J’attends pendant près d’une heure. L’ouvreur pose sur les tables du bar, le journal culturel gratuit « Zibeline ». C’est tout de même étrange : une institution distribue un média dont le rôle serait précisément de dénoncer les aberrations citées plus haut ! Mais « Zibeline » est un « partenaire média » du Pavillon Noir. La boucle est bouclée. Dans ce contexte de filiation, où est la liberté de la presse ? Journalistes et structures culturelles sont quasiment consanguins. Toute proportion gardée, je repense aux leçons de démocratie que nous donnons à la Chine…
Je lis donc l’interview de « Zibeline » avec Sophie Joissains, 9ème adjointe à la Culture de la Mairie UMP d’Aix en Provence. Elle a appris la politique sous les jupes « panthérisées » de sa mère, magistrat de la ville depuis 2001. La République bananière n’est pas bien loin. Et qu’affirme-t-elle alors que débute son mandat ?
« La culture est sans doute un des domaines où les affaires sont le moins « politisées », c’est-à-dire partisanes. Les différences entre les politiques culturelles des villes ne correspondent pas aux couleurs politiques des mairies. Parfois, mais pas constamment, la gauche à tendance à saupoudrer les subventions, à confondre l’associatif social et le culturel, voire à faire du clientélisme – mais aucun parti n’est à l’abri de ces pratiques. Je reste attaché à une politique culturelle de projets, avec des normes de qualité visant à l’excellence, qui n’oublie pas de toucher un public large en gardant une politique tarifaire basse comme le Grand Théâtre de Provence ou le Pavillon Noir… ».

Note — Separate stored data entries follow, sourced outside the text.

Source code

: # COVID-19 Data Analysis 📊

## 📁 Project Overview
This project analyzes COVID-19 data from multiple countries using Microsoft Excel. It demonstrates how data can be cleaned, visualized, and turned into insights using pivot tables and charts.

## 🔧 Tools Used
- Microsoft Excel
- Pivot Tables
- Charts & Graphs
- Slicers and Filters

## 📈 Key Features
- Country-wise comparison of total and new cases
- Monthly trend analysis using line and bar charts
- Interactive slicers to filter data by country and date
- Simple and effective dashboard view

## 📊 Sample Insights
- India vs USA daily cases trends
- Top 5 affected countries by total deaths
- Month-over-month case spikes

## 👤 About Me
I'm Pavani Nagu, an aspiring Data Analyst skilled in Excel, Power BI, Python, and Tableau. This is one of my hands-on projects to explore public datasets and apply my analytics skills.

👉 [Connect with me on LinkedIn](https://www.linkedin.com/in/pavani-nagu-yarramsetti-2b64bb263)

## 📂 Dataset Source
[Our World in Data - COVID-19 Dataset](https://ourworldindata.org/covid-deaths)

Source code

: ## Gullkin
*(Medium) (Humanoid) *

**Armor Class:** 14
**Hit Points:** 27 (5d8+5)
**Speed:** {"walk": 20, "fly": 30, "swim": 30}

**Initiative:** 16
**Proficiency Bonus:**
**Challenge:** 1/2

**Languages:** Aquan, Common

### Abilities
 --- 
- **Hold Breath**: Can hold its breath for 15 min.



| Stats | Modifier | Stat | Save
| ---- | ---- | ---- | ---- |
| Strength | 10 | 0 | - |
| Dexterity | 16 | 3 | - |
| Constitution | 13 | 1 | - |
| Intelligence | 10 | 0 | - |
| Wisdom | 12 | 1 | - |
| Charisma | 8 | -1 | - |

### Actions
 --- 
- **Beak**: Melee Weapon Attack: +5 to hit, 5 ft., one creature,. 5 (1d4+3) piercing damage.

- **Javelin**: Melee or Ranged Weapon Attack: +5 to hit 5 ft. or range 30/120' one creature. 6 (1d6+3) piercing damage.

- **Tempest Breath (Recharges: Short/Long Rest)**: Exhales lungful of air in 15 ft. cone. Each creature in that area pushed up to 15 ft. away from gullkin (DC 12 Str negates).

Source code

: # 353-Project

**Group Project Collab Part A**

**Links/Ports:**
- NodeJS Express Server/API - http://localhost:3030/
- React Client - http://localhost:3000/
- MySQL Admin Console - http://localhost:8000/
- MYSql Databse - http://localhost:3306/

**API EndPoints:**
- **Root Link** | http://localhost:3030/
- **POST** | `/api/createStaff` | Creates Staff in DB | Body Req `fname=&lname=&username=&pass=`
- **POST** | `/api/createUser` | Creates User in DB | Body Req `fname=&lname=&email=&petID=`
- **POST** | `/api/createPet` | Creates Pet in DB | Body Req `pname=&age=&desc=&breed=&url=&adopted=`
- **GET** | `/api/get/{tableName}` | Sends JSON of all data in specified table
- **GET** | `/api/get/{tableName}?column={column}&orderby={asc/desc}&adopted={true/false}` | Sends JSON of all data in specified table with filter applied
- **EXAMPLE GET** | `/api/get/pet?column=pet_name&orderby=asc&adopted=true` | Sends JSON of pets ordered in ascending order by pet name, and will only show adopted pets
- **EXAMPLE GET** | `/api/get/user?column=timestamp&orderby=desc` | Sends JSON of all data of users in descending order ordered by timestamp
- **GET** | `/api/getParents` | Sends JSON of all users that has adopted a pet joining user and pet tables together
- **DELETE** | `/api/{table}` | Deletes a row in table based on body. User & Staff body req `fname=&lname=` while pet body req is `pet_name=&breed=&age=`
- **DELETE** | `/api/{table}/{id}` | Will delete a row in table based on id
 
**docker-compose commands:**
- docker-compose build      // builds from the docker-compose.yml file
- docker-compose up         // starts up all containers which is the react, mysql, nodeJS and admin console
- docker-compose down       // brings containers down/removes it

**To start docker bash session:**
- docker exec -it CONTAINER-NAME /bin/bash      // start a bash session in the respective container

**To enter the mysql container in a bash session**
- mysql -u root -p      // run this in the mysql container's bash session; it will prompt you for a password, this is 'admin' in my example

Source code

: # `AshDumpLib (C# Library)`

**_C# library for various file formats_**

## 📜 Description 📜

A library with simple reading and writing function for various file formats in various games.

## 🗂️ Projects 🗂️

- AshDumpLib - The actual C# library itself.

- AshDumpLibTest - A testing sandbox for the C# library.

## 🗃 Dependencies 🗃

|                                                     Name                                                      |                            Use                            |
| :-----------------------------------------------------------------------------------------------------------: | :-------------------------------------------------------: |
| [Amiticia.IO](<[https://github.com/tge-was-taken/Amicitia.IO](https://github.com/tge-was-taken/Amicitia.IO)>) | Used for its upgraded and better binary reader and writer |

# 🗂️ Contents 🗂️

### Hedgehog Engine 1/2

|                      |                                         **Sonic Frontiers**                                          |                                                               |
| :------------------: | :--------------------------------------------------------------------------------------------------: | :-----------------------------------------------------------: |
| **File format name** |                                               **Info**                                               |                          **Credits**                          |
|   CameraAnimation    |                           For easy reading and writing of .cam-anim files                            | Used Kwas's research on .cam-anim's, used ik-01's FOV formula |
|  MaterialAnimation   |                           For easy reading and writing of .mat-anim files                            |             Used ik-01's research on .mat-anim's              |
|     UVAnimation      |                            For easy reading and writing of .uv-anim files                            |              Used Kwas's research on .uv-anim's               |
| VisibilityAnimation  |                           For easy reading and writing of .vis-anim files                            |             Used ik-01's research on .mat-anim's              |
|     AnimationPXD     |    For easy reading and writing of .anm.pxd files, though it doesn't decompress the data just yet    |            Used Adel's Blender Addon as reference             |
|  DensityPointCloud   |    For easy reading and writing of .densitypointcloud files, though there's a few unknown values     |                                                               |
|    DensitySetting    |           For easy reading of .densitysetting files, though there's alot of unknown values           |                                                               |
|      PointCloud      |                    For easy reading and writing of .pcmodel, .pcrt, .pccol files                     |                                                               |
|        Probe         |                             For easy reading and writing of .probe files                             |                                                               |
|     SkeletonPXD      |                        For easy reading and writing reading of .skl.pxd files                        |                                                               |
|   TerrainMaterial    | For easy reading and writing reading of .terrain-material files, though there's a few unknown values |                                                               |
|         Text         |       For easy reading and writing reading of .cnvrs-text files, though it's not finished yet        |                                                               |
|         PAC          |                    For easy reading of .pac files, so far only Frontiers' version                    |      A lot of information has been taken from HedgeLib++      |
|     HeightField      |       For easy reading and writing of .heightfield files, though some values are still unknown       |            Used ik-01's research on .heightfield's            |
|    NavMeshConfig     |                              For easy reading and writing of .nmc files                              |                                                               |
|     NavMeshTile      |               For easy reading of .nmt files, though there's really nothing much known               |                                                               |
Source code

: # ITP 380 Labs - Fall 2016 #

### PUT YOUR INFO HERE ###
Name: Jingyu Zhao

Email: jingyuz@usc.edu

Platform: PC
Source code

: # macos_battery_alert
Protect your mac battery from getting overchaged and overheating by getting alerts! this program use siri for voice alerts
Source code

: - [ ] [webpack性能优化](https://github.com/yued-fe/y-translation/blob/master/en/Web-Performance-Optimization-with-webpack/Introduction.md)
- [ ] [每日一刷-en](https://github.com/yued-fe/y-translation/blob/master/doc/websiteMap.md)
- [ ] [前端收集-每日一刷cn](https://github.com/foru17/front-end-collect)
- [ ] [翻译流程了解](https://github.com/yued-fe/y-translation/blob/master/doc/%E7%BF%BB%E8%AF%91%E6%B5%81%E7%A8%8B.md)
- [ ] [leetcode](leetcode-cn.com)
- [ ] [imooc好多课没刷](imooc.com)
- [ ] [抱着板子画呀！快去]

Traduisons : la culture n’est pas politique sauf avec la gauche. Quant à la droite, le langage du management des services fait office de pensée politique ! « Zibeline » retranscrit tels quels les propos sans chercher leur sens caché ! Qu’entend Mme Joissains par « normes », par « qualité » ? Que peut bien vouloir dire « politique culturelle de projets », si ce n’est d’encourager les acteurs à entrer en concurrence ? Qu’est-ce donc « l’excellence » appliquée à l’art ? C’est terrifiant. Voilà une jeune adjointe qui nous promet de gérer la culture comme elle le ferait avec un réseau de transport en commun ! Qu’elle ne s’inquiète pas trop : le Pavillon Noir semble déjà être un pôle d’excellence…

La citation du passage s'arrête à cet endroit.